Some two per cent of the genome tells the story of our different ecological and social evolution from that of chimpanzees, and theirs from us. When the genome of a typical human being has been fully transcribed into our computers, when the same has been done for the average chimpanzee, when the active genes have been extracted from the noise, and when the differences come to be listed, we will have an extraordinary glimpse of the pressures of the Pleistocene era on two different species derived from a common stock. The genes that will be the same will be the genes for basic biochemistry and body planning. Probably the only differences will be in genes for regulating growth and hormonal development. Somehow in their digital language, these genes will tell the foot of a human foetus to grow into a flat object with a heel and a big toe, whereas the same genes in a chimpanzee tell the foot of a chimp foetus to grow into a more curved object with less of a heel and longer, more prehensile toes.

It is mind-boggling even to try to imagine how that can be done – science still has only the vaguest clues about how growth and form are generated by genes – but that genes are responsible is not in doubt. The differences between human beings and chimpanzees are genetic differences and virtually nothing else. Even those who would stress the cultural side of the human condition and deny or doubt the importance of genetic differences between human individuals or races, accept that the differences between us and other species are primarily genetic. Suppose the nucleus of a chimpanzee cell were injected into an enucleated human egg and that egg were implanted into a human womb, and the resulting baby, if it survived to term, were reared in a human family. What would it look like? You do not even need to do the (highly unethical) experiment to know the answer: a chimpanzee. Although it started with human cytoplasm, used a human placenta and had a human upbringing, it would not look even partly human.

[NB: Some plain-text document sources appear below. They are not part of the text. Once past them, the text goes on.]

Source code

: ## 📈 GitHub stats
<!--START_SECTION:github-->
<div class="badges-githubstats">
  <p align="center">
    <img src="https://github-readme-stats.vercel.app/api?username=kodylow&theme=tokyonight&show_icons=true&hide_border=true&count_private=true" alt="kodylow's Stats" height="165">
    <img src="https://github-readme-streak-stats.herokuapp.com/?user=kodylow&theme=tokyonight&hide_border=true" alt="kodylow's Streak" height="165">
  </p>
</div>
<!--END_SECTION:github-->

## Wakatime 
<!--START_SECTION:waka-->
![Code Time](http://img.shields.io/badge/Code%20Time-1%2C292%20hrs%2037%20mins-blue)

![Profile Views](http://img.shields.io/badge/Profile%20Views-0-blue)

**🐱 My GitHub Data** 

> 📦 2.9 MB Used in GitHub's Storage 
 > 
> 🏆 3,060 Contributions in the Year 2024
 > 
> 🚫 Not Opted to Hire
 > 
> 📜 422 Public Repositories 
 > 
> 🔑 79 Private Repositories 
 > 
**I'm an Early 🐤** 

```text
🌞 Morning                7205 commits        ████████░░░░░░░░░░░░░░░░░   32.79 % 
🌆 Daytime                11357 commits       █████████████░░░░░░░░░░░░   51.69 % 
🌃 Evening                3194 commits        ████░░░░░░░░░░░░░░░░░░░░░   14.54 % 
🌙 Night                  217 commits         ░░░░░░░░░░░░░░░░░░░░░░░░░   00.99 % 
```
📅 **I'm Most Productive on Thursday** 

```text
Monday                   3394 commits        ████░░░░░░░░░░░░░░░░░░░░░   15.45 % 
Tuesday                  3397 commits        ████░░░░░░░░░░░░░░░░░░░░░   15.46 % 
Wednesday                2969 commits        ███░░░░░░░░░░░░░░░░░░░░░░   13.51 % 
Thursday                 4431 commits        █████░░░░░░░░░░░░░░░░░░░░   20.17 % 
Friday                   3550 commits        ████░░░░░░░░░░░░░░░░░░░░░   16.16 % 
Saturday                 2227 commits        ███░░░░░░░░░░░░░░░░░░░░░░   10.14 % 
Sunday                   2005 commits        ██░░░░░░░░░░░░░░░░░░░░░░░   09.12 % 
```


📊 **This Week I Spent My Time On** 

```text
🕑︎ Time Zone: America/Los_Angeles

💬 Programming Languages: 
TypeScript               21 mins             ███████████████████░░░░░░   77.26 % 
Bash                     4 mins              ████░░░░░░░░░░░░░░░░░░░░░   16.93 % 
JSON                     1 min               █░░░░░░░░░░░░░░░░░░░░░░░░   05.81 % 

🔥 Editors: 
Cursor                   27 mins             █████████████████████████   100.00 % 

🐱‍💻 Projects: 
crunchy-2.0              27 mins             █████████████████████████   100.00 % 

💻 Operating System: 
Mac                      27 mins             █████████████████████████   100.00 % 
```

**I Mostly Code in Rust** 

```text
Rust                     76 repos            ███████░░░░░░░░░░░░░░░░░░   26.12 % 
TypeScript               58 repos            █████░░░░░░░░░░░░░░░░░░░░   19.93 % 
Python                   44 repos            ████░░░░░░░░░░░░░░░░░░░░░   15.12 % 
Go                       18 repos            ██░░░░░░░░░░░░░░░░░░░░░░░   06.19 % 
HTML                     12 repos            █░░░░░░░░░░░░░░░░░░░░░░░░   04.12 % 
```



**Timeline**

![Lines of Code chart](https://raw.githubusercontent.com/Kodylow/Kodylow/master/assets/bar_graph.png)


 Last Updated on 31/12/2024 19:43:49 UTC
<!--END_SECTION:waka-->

Photography provides a helpful analogy. Imagine you take a photograph of a chimpanzee. To develop it you must put it in a bath of developer for the requisite time, but no matter how hard you try, you cannot develop a picture of a human being on the negative by changing the formula of the developer. The genes are the negative; the womb is the developer. Just as a photograph needs to be immersed in a bath of developer before the picture will appear, so the recipe for a chimpanzee, written in digital form in the genes of its egg, needs the correct milieu to become an adult – the nutrients, the fluids, the food and the care – but it already has the information to make a chimpanzee.

The same is not quite true of behaviour. The typical chimpanzee’s hardware can be put together in the womb of a foreign species, but its software would be a little awry. A baby chimpanzee would be as socially confused if reared by human beings as Tarzan would be if reared by chimps. Tarzan, for instance, would not learn to speak, and a human-reared chimp would not learn precisely how to appease dominant animals and intimidate subordinates, to make tree nests or to fish for termites. In the case of behaviour, genes are not sufficient, at least in apes.

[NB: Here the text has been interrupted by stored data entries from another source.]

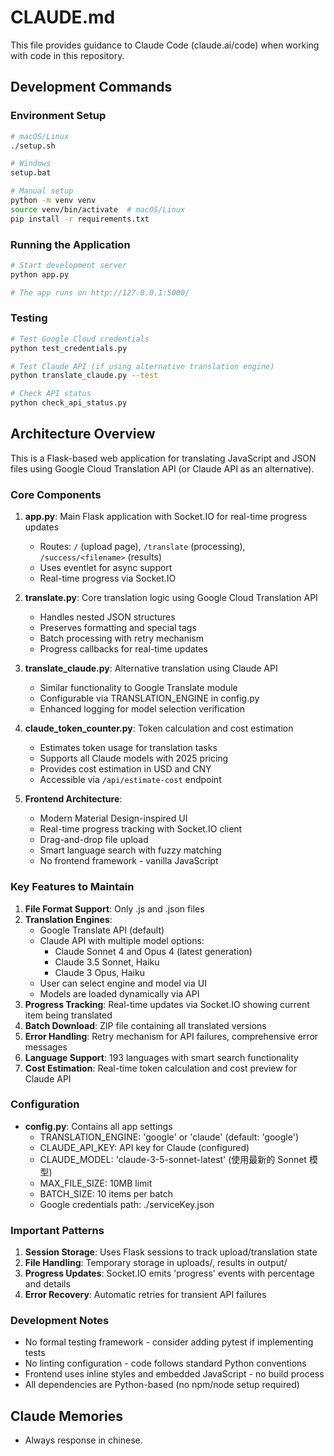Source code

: # CLAUDE.md

This file provides guidance to Claude Code (claude.ai/code) when working with code in this repository.

## Development Commands

### Environment Setup
```bash
# macOS/Linux
./setup.sh

# Windows
setup.bat

# Manual setup
python -m venv venv
source venv/bin/activate  # macOS/Linux
pip install -r requirements.txt
```

### Running the Application
```bash
# Start development server
python app.py

# The app runs on http://127.0.0.1:5000/
```

### Testing
```bash
# Test Google Cloud credentials
python test_credentials.py

# Test Claude API (if using alternative translation engine)
python translate_claude.py --test

# Check API status
python check_api_status.py
```

## Architecture Overview

This is a Flask-based web application for translating JavaScript and JSON files using Google Cloud Translation API (or Claude API as an alternative).

### Core Components

1. **app.py**: Main Flask application with Socket.IO for real-time progress updates
   - Routes: `/` (upload page), `/translate` (processing), `/success/<filename>` (results)
   - Uses eventlet for async support
   - Real-time progress via Socket.IO

2. **translate.py**: Core translation logic using Google Cloud Translation API
   - Handles nested JSON structures
   - Preserves formatting and special tags
   - Batch processing with retry mechanism
   - Progress callbacks for real-time updates

3. **translate_claude.py**: Alternative translation using Claude API
   - Similar functionality to Google Translate module
   - Configurable via TRANSLATION_ENGINE in config.py
   - Enhanced logging for model selection verification

4. **claude_token_counter.py**: Token calculation and cost estimation
   - Estimates token usage for translation tasks
   - Supports all Claude models with 2025 pricing
   - Provides cost estimation in USD and CNY
   - Accessible via `/api/estimate-cost` endpoint

5. **Frontend Architecture**:
   - Modern Material Design-inspired UI
   - Real-time progress tracking with Socket.IO client
   - Drag-and-drop file upload
   - Smart language search with fuzzy matching
   - No frontend framework - vanilla JavaScript

### Key Features to Maintain

1. **File Format Support**: Only .js and .json files
2. **Translation Engines**: 
   - Google Translate API (default)
   - Claude API with multiple model options:
     - Claude Sonnet 4 and Opus 4 (latest generation)
     - Claude 3.5 Sonnet, Haiku
     - Claude 3 Opus, Haiku
   - User can select engine and model via UI
   - Models are loaded dynamically via API
3. **Progress Tracking**: Real-time updates via Socket.IO showing current item being translated
4. **Batch Download**: ZIP file containing all translated versions
5. **Error Handling**: Retry mechanism for API failures, comprehensive error messages
6. **Language Support**: 193 languages with smart search functionality
7. **Cost Estimation**: Real-time token calculation and cost preview for Claude API

### Configuration

- **config.py**: Contains all app settings
  - TRANSLATION_ENGINE: 'google' or 'claude' (default: 'google')
  - CLAUDE_API_KEY: API key for Claude (configured)
  - CLAUDE_MODEL: 'claude-3-5-sonnet-latest' (使用最新的 Sonnet 模型)
  - MAX_FILE_SIZE: 10MB limit
  - BATCH_SIZE: 10 items per batch
  - Google credentials path: ./serviceKey.json

### Important Patterns

1. **Session Storage**: Uses Flask sessions to track upload/translation state
2. **File Handling**: Temporary storage in uploads/, results in output/
3. **Progress Updates**: Socket.IO emits 'progress' events with percentage and details
4. **Error Recovery**: Automatic retries for transient API failures

### Development Notes

- No formal testing framework - consider adding pytest if implementing tests
- No linting configuration - code follows standard Python conventions
- Frontend uses inline styles and embedded JavaScript - no build process
- All dependencies are Python-based (no npm/node setup required)

## Claude Memories

- Always response in chinese.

But they are necessary. If it is mind-boggling to imagine how small differences in linear digital instructions can direct the two per cent difference between a human body and a chimpanzee body, how much more mind-boggling is it to imagine that a few changes in the same instructions can alter the behaviour of a chimpanzee so precisely. I wrote glibly of the mating system of different apes – the promiscuous chimpanzee, the harem-polygamous gorilla and the long-pair-bond human being. In doing so I assumed, even more glibly, that every species behaves in a characteristic way, which, further, assumes that it is somehow at least partly genetically constrained or influenced. How can a bunch of genes, each one a string of quaternary code, make an animal polygamous or monogamous? Answer: I do not have the foggiest idea, but that it can do so I have no doubt. Genes are recipes for both anatomy and behaviour.